Search the records for "component". Copy every line where it appears.

INPUT Start Marker

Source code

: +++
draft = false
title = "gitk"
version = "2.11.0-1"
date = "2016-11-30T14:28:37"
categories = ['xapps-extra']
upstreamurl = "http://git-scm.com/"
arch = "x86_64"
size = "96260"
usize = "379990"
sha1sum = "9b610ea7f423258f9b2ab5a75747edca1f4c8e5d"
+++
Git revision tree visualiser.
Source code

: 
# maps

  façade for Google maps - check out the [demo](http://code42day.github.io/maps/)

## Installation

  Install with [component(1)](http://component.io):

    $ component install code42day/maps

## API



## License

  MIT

INPUT End Marker

**RESPONSE FOR THIS EXERCISE:**
  Install with [component(1)](http://component.io):
    $ component install code42day/maps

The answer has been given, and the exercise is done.